A couple of weeks ago Chris and I went on a rather spontaneous road trip. Since a planned trip to Mexico was cancelled due to a hurricane, we decided to use our new found free time to go somewhere we had never been before and make a road trip out of it. I had the idea of visiting Upper Antelope Canyon, since photographing those amazing slot canyons was a bit of a bucket list item for me. Chris was totally on board, especially when we realized we could make a stop at the Grand Canyon at some point, since going there was something that was on his bucket list. It was a win-win!
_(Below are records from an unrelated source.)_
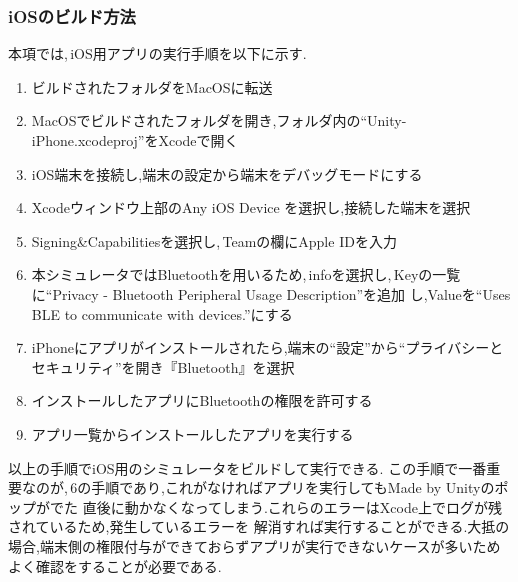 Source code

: \documentclass{ltjsreport}
\begin{document}
			\subsubsection{iOSのビルド方法}
				本項では,\,iOS用アプリの実行手順を以下に示す.
				\begin{enumerate}
					\item ビルドされたフォルダをMacOSに転送
					\item MacOSでビルドされたフォルダを開き,フォルダ内の``Unity-iPhone.xcodeproj''をXcodeで開く
					\item iOS端末を接続し,端末の設定から端末をデバッグモードにする
					\item Xcodeウィンドウ上部のAny iOS Device を選択し,接続した端末を選択
					\item Signing\&Capabilitiesを選択し,\,Teamの欄にApple IDを入力
					\item 本シミュレータではBluetoothを用いるため,\,infoを選択し,\,Keyの一覧に``Privacy - Bluetooth Peripheral Usage Description''を追加
						し,Valueを``Uses BLE to communicate with devices.''にする
					\item iPhoneにアプリがインストールされたら,端末の``設定''から``プライバシーとセキュリティ''を開き『Bluetooth』を選択
					\item インストールしたアプリにBluetoothの権限を許可する
					\item アプリ一覧からインストールしたアプリを実行する
				\end{enumerate}
				以上の手順でiOS用のシミュレータをビルドして実行できる.
				この手順で一番重要なのが,\,6の手順であり,これがなければアプリを実行してもMade by Unityのポップがでた
				直後に動かなくなってしまう.これらのエラーはXcode上でログが残されているため,発生しているエラーを
				解消すれば実行することができる.大抵の場合,端末側の権限付与ができておらずアプリが実行できないケースが多いため
				よく確認をすることが必要である.

\clearpage
\end{document}

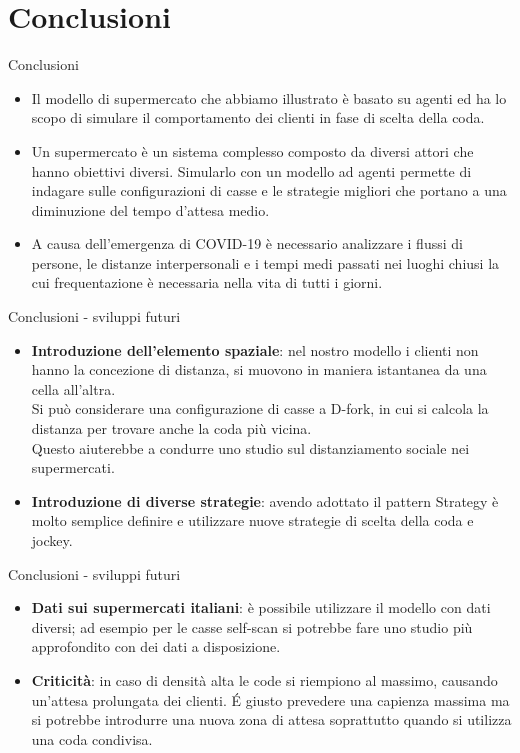 \section{Conclusioni}
\begin{frame}{Conclusioni}
	\begin{itemize}
		\item Il modello di supermercato che abbiamo illustrato è basato su agenti ed ha lo scopo di simulare il comportamento dei clienti in fase di scelta della coda.
		\item Un supermercato è un sistema complesso composto da diversi attori che hanno obiettivi diversi. Simularlo con un modello ad agenti permette di indagare sulle configurazioni di casse e le strategie migliori che portano a una diminuzione del tempo d'attesa medio.
		\item A causa dell'emergenza di COVID-19 è necessario analizzare i flussi di persone, le distanze interpersonali e i tempi medi passati nei luoghi chiusi la cui frequentazione è necessaria nella vita di tutti i giorni.
	\end{itemize}
\end{frame}

\begin{frame}{Conclusioni - sviluppi futuri}
	\begin{itemize}
		\item \textbf{Introduzione dell'elemento spaziale}: nel nostro modello i clienti non hanno la concezione di distanza, si muovono in maniera istantanea da una cella all'altra. \\
		Si può considerare una configurazione di casse a D-fork, in cui si calcola la distanza per trovare anche la coda più vicina. \\
		Questo aiuterebbe a condurre uno studio sul distanziamento sociale nei supermercati.
		\item \textbf{Introduzione di diverse strategie}: avendo adottato il pattern Strategy è molto semplice definire e utilizzare nuove strategie di scelta della coda e jockey.
	\end{itemize}
\end{frame}

\begin{frame}{Conclusioni - sviluppi futuri}
	\begin{itemize}
		\item \textbf{Dati sui supermercati italiani}: è possibile utilizzare il modello con dati diversi; ad esempio per le casse self-scan si potrebbe fare uno studio più approfondito con dei dati a disposizione.
		\item \textbf{Criticità}: in caso di densità alta le code si riempiono al massimo, causando un'attesa prolungata dei clienti. \'E giusto prevedere una capienza massima ma si potrebbe introdurre una nuova zona di attesa soprattutto quando si utilizza una coda condivisa.
	\end{itemize}
\end{frame} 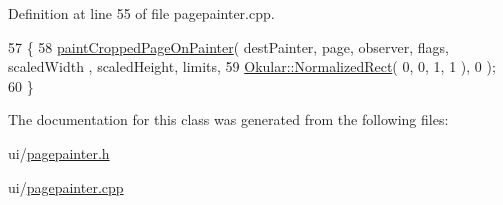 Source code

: Definition at line 55 of file pagepainter.\+cpp.


\begin{DoxyCode}
57 \{
58         \hyperlink{classPagePainter_af6d636a41a9b1ebe8954c53bf5e3e6ec}{paintCroppedPageOnPainter}( destPainter, page, observer, flags, scaledWidth
      , scaledHeight, limits,
59                                    \hyperlink{classOkular_1_1NormalizedRect}{Okular::NormalizedRect}( 0, 0, 1, 1 ), 0 );
60 \}
\end{DoxyCode}


The documentation for this class was generated from the following files\+:\begin{DoxyCompactItemize}
\item 
ui/\hyperlink{pagepainter_8h}{pagepainter.\+h}\item 
ui/\hyperlink{pagepainter_8cpp}{pagepainter.\+cpp}\end{DoxyCompactItemize}
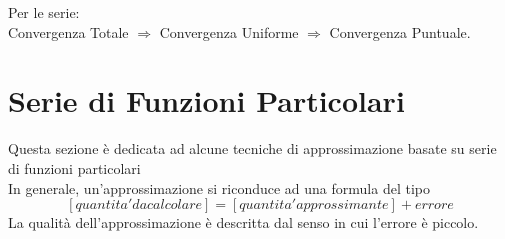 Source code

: \observation
Per le serie:\\
Convergenza Totale $\Rightarrow$ Convergenza Uniforme $\Rightarrow$ Convergenza Puntuale.

\section{Serie di Funzioni Particolari}
Questa sezione è dedicata ad alcune tecniche di approssimazione  basate su serie di funzioni particolari\\
In generale, un'approssimazione si riconduce ad una formula del tipo\\
$$\left[quantita' da calcolare \right]=\left[ quantita' approssimante \right]+ errore$$
La qualità dell'approssimazione è descritta dal senso in cui l'errore è piccolo.\\
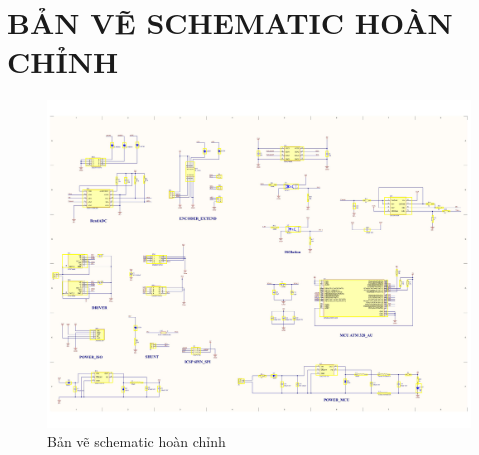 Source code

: \chapter{BẢN VẼ SCHEMATIC HOÀN CHỈNH}
\begin{figure}[H]
    \centering
    \includegraphics[width=1\textwidth]{pictures/ISO_current.png}
    \caption{Bản vẽ schematic hoàn chỉnh}
\end{figure}
\cleardoublepage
And so, after a couple of hours of research online, we booked a hotel, reserved two spots in a professional photographers’ guided tour of Upper Antelope Canyon, and decided to figure everything else out along the way. We left bright and early on a Friday and drove most of the day, arriving in Page, Arizona that evening.
Determined to document the heck out of this trip, I had three different cameras on me: my phone, my DSLR, and a vintage Polaroid. So this post is gonna be a mixture of all three! We used the Polaroid way more than I expected to, which was great, and I loved that we stopped to use it at each state line we crossed. Three states in one day…now that’s a road trip!
Once we got to Page, we had dinner and went to bed with absolutely no idea what the next day had in store. When we woke up the next morning I remembered that in my research of the area, I saw that there were pontoon boat tours of the Colorado River, which basically began at nearby Lake Powell. I called the tour company, got us two spots on the tour, and a couple of hours later we found ourselves on a bus, headed to the Colorado River. The bus drove us down a long, dark tunnel that spat us out at the base of Glen Canyon Dam. For the short walk from the bus to the boat, you had to wear a hard hat, in case anyone dropped anything from the bridge above the dam onto our heads.
I was completely in awe with our surroundings once we boarded the boat and started down river. Our tour guide told us that the walls of Glen Canyon are about 1,000 feet high, but when you’re down at ground level looking up, it’s hard to imagine that they’re higher than a few hundred feet. It was more than a little mind boggling.
My favorite part about the boat was that you have the option of sitting on one of the pontoons instead of on a bench in the middle of the boat. It felt much more adventurous that way and I loved having one foot hanging over the edge of the boat.
About halfway through the tour, our tour guide docked our boat onto a little beach area to show us some Native American petroglyphs drawn onto one of the sandstone walls. Those were cool, but I was more interested in the photo opps. ;)
I am so glad we did this and I think it was made ten times better by the fact that it was completely spontaneous. Spontaneity can be an amazing thing when it comes to traveling because you don’t have expectations that may or may not be met. So, no disappointments! This is an especially good lesson for someone like me who tends to plan things to death. Sometimes it’s great to just let things unfold!